Stored records
□ □ □

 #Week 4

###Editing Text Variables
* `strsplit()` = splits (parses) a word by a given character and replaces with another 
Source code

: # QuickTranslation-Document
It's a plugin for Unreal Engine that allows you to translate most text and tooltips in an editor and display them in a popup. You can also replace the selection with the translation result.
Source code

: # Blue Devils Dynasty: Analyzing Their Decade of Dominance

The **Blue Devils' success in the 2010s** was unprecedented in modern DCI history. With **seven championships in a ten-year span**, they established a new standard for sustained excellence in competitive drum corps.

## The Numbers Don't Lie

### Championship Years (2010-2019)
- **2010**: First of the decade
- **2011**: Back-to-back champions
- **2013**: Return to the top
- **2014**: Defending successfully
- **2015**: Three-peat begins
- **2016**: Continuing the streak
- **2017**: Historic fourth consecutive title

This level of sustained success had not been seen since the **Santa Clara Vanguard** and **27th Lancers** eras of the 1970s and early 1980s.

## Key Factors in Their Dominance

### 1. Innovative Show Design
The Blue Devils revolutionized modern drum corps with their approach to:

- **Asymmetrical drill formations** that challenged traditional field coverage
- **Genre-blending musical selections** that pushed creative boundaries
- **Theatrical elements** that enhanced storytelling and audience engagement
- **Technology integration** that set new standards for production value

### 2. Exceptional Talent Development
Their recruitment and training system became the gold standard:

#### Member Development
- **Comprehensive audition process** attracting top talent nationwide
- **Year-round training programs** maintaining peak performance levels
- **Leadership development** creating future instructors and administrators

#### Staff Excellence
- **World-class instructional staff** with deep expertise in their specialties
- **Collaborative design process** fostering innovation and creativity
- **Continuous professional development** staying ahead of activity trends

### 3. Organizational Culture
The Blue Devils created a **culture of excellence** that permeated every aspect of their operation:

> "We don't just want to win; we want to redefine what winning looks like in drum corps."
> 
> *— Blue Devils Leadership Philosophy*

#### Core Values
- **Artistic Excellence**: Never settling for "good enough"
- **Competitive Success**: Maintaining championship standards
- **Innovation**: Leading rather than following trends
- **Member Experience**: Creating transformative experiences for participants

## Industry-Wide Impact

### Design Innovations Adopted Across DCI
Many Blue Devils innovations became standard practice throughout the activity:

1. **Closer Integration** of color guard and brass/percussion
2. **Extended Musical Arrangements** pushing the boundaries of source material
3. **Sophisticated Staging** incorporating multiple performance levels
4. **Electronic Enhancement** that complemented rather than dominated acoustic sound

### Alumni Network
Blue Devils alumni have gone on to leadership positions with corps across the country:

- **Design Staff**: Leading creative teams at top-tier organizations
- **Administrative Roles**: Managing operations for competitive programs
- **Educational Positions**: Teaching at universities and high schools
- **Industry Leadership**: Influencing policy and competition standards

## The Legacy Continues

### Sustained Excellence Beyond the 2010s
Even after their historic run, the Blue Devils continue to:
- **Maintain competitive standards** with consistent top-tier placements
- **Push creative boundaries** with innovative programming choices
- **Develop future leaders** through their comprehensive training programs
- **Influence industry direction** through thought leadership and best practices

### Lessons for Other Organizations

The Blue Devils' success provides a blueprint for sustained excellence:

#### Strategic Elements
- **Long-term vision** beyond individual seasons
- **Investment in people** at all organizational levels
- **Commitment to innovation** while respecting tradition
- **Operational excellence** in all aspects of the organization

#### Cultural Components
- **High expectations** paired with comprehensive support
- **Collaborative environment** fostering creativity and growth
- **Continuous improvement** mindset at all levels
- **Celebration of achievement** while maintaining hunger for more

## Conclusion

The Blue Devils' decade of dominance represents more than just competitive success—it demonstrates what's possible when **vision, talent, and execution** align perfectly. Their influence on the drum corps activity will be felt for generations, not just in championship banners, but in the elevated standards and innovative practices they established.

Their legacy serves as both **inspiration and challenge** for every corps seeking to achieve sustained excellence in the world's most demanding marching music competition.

□ □ □

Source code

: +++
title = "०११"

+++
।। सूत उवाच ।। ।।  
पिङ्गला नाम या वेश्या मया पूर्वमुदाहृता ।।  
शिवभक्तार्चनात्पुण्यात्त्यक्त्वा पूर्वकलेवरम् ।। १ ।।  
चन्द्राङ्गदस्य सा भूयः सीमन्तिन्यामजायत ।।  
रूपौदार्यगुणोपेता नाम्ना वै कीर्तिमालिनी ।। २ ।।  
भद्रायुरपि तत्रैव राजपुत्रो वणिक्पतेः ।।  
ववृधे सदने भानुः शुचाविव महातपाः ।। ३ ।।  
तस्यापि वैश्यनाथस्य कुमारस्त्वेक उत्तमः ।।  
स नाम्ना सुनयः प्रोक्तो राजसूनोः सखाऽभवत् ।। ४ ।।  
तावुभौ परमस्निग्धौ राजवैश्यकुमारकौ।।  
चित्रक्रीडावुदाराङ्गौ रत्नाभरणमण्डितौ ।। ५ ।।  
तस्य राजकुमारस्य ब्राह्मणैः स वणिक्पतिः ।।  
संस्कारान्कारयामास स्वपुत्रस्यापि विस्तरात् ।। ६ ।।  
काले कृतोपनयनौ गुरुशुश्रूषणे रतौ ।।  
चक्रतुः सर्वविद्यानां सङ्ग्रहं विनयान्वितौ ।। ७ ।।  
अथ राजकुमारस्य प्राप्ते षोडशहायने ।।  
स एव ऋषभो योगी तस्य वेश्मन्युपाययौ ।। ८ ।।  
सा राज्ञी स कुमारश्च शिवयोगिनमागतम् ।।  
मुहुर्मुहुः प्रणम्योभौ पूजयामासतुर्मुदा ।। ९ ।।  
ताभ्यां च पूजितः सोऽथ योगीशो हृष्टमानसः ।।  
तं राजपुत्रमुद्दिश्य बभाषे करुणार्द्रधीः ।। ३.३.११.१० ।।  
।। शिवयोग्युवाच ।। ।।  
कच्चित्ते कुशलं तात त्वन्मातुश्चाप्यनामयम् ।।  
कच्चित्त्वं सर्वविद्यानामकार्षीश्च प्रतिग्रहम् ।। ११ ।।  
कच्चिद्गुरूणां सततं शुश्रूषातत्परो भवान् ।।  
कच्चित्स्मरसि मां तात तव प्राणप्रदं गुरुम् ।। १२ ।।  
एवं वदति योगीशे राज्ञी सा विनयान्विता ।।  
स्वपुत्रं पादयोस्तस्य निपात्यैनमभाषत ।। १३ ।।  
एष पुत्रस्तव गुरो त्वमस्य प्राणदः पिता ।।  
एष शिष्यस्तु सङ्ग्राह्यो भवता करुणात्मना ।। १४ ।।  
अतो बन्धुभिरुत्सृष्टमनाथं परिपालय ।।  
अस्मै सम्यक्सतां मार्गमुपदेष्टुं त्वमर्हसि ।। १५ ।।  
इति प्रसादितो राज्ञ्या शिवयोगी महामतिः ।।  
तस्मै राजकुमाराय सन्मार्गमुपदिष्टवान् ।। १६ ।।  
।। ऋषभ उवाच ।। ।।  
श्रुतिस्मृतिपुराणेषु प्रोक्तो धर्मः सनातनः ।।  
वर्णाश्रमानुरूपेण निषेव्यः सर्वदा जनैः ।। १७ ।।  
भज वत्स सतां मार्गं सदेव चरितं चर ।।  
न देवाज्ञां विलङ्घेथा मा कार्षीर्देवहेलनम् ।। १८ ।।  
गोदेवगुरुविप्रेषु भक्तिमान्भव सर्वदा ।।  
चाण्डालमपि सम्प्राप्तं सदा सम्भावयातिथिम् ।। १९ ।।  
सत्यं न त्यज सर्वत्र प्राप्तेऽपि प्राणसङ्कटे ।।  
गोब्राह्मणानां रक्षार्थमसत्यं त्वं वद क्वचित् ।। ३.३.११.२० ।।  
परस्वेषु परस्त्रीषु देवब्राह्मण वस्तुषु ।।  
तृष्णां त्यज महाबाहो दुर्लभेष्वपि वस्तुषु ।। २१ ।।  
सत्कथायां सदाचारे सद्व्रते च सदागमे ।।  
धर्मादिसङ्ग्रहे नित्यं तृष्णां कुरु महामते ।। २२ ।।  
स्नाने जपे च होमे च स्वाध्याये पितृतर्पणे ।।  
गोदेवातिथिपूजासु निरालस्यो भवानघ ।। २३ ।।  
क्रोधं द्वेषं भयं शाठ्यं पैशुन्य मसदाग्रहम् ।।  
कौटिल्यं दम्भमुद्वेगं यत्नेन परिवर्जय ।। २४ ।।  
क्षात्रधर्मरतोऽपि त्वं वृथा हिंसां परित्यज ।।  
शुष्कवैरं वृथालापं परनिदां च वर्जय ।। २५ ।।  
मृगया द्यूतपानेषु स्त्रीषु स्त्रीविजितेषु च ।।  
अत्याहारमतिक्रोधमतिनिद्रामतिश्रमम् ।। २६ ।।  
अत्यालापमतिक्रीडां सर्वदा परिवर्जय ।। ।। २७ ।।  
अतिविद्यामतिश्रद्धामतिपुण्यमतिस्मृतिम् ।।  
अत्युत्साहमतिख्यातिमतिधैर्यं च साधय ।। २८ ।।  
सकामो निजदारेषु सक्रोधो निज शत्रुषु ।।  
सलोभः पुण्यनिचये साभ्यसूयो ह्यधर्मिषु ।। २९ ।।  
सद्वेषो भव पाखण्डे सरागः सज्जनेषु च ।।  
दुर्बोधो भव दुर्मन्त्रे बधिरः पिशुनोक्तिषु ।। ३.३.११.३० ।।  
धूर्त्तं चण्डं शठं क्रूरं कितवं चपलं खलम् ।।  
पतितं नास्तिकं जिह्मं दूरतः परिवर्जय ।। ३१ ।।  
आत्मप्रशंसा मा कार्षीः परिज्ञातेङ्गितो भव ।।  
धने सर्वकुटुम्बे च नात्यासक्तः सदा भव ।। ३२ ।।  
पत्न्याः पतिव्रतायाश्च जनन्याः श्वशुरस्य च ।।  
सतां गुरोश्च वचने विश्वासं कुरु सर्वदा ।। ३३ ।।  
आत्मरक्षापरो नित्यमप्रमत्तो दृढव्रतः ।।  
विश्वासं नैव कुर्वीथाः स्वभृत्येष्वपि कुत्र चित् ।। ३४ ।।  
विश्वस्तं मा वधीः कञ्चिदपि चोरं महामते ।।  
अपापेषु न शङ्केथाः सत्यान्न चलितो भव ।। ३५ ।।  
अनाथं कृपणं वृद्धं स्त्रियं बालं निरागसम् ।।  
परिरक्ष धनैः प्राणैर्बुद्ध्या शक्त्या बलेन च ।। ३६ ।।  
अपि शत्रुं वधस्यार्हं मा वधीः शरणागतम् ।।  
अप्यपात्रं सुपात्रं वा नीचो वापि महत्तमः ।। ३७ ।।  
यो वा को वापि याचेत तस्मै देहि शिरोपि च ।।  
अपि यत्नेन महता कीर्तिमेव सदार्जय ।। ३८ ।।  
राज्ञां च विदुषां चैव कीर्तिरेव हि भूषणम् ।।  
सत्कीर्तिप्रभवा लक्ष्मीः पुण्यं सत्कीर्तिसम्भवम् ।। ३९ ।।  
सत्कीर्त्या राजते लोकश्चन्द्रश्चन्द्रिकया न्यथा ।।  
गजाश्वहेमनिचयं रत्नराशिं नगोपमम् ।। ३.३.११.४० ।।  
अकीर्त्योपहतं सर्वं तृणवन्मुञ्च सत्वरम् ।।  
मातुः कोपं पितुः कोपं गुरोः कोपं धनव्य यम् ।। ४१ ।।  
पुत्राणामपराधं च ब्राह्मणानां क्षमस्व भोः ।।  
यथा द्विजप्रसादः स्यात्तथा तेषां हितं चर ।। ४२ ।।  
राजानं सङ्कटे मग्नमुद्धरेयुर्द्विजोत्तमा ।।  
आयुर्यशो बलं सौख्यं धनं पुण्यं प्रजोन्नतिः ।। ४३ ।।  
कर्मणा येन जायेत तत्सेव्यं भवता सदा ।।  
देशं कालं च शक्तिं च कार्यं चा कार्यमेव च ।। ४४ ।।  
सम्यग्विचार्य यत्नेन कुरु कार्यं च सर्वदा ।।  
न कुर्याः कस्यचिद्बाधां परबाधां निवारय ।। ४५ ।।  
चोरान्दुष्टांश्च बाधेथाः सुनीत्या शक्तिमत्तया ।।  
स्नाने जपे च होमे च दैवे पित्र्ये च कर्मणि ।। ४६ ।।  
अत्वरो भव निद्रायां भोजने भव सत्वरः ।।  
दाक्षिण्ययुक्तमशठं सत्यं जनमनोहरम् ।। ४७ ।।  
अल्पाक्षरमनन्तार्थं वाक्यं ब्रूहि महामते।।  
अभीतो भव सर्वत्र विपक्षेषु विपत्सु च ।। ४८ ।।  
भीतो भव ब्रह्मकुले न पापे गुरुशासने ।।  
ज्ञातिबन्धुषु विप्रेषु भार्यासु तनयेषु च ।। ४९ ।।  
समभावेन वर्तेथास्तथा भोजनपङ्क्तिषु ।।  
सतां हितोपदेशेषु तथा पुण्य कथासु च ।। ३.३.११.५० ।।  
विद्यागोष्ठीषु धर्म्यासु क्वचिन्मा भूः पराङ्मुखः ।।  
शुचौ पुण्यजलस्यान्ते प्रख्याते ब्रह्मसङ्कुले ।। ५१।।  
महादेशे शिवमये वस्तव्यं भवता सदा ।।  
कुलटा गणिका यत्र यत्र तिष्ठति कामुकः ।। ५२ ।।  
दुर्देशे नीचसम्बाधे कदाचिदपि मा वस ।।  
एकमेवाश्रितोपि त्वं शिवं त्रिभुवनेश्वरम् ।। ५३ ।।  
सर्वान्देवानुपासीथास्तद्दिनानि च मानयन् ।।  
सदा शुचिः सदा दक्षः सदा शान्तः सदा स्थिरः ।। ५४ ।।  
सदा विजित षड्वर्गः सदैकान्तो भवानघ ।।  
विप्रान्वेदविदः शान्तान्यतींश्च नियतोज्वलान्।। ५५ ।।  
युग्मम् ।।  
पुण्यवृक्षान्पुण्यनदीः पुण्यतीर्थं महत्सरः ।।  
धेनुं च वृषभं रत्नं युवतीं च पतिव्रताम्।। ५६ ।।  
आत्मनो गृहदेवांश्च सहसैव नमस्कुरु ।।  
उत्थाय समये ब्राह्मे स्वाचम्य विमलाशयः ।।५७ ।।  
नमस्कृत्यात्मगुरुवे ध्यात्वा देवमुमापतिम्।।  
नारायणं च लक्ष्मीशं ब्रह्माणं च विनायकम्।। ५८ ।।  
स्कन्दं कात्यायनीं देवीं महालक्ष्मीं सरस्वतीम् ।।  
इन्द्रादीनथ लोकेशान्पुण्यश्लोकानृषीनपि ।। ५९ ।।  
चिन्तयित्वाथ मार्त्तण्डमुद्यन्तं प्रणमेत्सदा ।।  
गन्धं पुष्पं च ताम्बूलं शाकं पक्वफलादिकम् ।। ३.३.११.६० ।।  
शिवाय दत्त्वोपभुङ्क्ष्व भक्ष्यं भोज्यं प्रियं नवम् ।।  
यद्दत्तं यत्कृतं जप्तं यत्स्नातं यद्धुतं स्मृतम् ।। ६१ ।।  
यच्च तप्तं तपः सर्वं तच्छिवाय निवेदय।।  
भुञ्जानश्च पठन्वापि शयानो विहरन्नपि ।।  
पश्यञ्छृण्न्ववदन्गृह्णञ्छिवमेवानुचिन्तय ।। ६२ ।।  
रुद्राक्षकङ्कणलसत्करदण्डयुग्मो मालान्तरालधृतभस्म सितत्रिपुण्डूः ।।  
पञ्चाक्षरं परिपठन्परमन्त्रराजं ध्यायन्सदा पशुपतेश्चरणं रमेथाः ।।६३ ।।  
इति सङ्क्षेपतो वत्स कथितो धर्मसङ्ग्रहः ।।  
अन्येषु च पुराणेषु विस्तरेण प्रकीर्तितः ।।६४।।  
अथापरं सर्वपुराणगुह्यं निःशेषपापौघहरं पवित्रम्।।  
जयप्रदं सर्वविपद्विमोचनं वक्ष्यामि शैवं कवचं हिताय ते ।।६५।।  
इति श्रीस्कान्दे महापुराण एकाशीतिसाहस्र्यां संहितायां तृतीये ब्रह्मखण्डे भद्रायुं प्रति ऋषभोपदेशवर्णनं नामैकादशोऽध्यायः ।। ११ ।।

□ □ □

_WHAT IS REQUIRED_: Reproduce the lines above, beginning at the line with "रूपौदार्यगुणोपेता नाम्ना वै" and stopping after the line with "ताभ्यां च पूजितः सोऽथ योगीशो हृष्टमानसः ।।", exactly as they are.

_RESPONSE AREA_:
रूपौदार्यगुणोपेता नाम्ना वै कीर्तिमालिनी ।। २ ।।  
भद्रायुरपि तत्रैव राजपुत्रो वणिक्पतेः ।।  
ववृधे सदने भानुः शुचाविव महातपाः ।। ३ ।।  
तस्यापि वैश्यनाथस्य कुमारस्त्वेक उत्तमः ।।  
स नाम्ना सुनयः प्रोक्तो राजसूनोः सखाऽभवत् ।। ४ ।।  
तावुभौ परमस्निग्धौ राजवैश्यकुमारकौ।।  
चित्रक्रीडावुदाराङ्गौ रत्नाभरणमण्डितौ ।। ५ ।।  
तस्य राजकुमारस्य ब्राह्मणैः स वणिक्पतिः ।।  
संस्कारान्कारयामास स्वपुत्रस्यापि विस्तरात् ।। ६ ।।  
काले कृतोपनयनौ गुरुशुश्रूषणे रतौ ।।  
चक्रतुः सर्वविद्यानां सङ्ग्रहं विनयान्वितौ ।। ७ ।।  
अथ राजकुमारस्य प्राप्ते षोडशहायने ।।  
स एव ऋषभो योगी तस्य वेश्मन्युपाययौ ।। ८ ।।  
सा राज्ञी स कुमारश्च शिवयोगिनमागतम् ।।  
मुहुर्मुहुः प्रणम्योभौ पूजयामासतुर्मुदा ।। ९ ।।  
ताभ्यां च पूजितः सोऽथ योगीशो हृष्टमानसः ।।  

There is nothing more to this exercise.